Des ostéopathes humains investis dans la recherche ont partagé leurs expériences pour « donner envie aux ostéopathes, vétérinaires ou non, de s’engager dans ces voies et de faire évoluer le métier », indique Marie Salabert. « Nous sommes de plus en plus de jeunes professionnels, et cela peut offrir à certains l’opportunité de voir par où ils sont passés ou de prendre exemple sur des vétérinaires qui s’investissent dans la recherche. De plus, les enseignants-chercheurs des écoles vétérinaires s’intéressent à cette discipline de l'ostéopahie ainsi que des étudiants vétérinaires, et l’idée serait peut-être, à l’avenir, de faire une thèse sur le sujet. » Le but ne serait pas d’imposer une pratique unique, mais de faire évoluer les techniques de chacun en améliorant les connaissances sur l’ostéopathie.

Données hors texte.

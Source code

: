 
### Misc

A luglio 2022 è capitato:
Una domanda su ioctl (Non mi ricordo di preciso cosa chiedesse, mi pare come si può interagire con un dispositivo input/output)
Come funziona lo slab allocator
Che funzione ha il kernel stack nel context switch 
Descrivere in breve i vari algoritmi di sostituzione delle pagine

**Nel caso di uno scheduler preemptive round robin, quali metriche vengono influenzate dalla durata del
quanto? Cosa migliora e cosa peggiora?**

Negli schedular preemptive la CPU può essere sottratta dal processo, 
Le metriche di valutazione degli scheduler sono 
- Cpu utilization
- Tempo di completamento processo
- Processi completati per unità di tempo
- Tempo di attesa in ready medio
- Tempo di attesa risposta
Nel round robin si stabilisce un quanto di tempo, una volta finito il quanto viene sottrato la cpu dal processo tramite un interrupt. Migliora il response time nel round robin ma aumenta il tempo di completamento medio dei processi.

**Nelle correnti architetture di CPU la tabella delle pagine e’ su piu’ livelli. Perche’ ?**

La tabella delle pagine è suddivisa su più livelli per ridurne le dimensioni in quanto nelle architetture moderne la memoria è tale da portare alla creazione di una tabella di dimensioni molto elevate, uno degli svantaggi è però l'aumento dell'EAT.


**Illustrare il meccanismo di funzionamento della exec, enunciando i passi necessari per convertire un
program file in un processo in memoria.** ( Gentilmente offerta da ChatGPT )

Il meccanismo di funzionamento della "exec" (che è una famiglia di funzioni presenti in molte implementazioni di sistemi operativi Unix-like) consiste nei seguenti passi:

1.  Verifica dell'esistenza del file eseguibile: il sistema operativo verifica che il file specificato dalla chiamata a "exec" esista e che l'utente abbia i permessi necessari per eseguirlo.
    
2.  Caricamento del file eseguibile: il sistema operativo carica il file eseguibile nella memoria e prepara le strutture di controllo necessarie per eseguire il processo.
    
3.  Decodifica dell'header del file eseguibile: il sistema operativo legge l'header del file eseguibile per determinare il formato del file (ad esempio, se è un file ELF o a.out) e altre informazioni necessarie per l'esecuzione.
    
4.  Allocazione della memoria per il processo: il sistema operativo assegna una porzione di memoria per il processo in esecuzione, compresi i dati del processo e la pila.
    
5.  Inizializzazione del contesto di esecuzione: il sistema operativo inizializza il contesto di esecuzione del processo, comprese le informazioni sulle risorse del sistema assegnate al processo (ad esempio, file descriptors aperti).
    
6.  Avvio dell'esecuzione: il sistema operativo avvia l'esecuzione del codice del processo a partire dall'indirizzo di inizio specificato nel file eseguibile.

« Je suis plutôt partisan d’une ostéopathie que se fonde sur des pratiques robustes, avec des fondements scientifiques, et il est important que la recherche, qui tire tout le monde vers le haut, soit menée avec une réelle approche scientifique pragmatique et éprouvée, déclare Jacques Guérin. Il y a du travail. Toutefois, je considère que la base de l’ostéopathie animale est l’anatomie et, avant tout, il est essentiel qu’elle soit bien enseignée dans les écoles qui forment ces professionnels et bien assimilée afin qu’ils soient déjà forts sur ces bases. En tant que président de l’Ordre, mon but est de reconnecter les acteurs à la réalité du terrain et, pour être compétent sur ce terrain, il faut de la méthodologie. »

Ne pas porter à confusion

Enfin, Jacques Guérin réagit au terme « ostéopathe pour animaux », utilisé dans le cadre du congrès pour désigner les ostéopathes animaliers et les vétérinaires ostéopathes. « Qu’il y ait des interactions entre eux sur la nomenclature et les techniques, c’est vrai, reconnaît-il. Cependant, vis-à-vis du grand public, il convient de les distinguer car la base des formations et le champ du diagnostic sont différents. Chacun suit cinq années d’études, qui ne peuvent être considérées comme équivalentes. Elles ouvrent au vétérinaire de plus grandes possibilités que la formation ciblée des ostéopathes. Ainsi, l’ostéopathie est l’une des cordes de l’arc des vétérinaires, mais pas la seule. Regrouper les deux sous un seul terme porterait à confusion et irait à l’encontre de l’intérêt des deux professions, Praoa comme vétérinaires ostéopathes. Le public doit faire la part des choses pour choisir la prise en charge d’un animal en toute connaissance de cause. » Ce que confirme Marie Salabert : « Cette terminologie n’est pas du tout employée sur le terrain : chacun sa formation et son titre. » Ainsi, ce congrès, qui avait pour but de créer des rencontres et des liens, a également souligné ceux qui existaient déjà.

  • 1. Voir le dossier « Ostéopathie animale : points de tension » de La Semaine vétérinaire n° 1832 du 29/11/2019.
  • 2. Alinéa 12 de l’article L.243-3 du Code rural et de la pêche maritime.